EscVM / OIDv4_ToolKit

Download and visualize single or multiple classes from the huge Open Images v4 dataset
GNU General Public License v3.0
809 stars 635 forks source link

Image level download for positive labels only #34

Closed JustusWest closed 5 years ago

JustusWest commented 5 years ago

Hi guys, Love this library, it's super helpful and I've been using it to download images for my research project. I was downloading image level label images related to alcohol and noticed that an image will get downloaded into the directory corresponding to a label even if the label is negative for that image. ie an image where Beer=1 and Wine=0 in the train-annotations-human-imagelabels.csv will get downloaded in both the Beer and Wine directories. Is there a way to download images only into directories that correspond to positive labels?

keldrom commented 5 years ago

@JustusWest thank you for the appreciations :D btw, if you write the command that u used I will try to understand the problem because the usage of the new dataset (with no bounding boxes) maybe made some new issues like this.

JustusWest commented 5 years ago

I used: python3 main.py downloader_ill --sub h --classes classes.txt --type_csv train

keldrom commented 5 years ago

@JustusWest what's in your classes.txt files?

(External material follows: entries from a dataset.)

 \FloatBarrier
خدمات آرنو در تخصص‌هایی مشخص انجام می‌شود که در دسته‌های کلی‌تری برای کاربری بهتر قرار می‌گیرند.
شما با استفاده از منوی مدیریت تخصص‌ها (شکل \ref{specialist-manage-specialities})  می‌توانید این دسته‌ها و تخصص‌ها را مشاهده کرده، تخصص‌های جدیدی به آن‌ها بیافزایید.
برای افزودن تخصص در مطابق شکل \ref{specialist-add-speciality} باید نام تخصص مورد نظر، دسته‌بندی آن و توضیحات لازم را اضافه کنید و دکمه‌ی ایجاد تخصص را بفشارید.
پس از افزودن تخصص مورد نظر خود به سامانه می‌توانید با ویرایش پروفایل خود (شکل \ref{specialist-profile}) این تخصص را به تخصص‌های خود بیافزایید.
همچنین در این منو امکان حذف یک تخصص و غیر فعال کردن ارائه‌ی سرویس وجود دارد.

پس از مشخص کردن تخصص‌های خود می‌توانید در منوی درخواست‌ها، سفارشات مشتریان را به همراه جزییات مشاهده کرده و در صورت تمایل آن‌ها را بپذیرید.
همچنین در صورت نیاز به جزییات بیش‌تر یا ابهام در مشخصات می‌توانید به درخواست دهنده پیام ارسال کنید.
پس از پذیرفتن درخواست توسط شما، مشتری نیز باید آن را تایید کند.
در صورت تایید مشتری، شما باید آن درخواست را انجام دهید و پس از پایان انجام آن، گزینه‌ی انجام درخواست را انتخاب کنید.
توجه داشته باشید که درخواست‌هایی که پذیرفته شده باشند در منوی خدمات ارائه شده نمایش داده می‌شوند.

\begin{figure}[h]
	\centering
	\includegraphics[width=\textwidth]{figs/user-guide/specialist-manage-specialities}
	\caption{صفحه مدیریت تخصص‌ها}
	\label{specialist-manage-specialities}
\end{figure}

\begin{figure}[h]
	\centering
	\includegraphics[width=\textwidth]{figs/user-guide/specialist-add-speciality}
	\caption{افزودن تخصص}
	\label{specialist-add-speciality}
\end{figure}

JustusWest commented 5 years ago

classes.txt

keldrom commented 5 years ago

I think that you're .txt file could be like this: Beer Wine Alcohol Non-alcoholic beverage

Btw I think that there can be some "overlapping" on the datasets: i.e. a bottle of wine will be also into the dataset of Alcohol. So in this case there are no issues on our toolkit, it's the provided dataset that includes maybe the same image into the two different sub-dataset. So in this case is right the download of the same image into two different subset.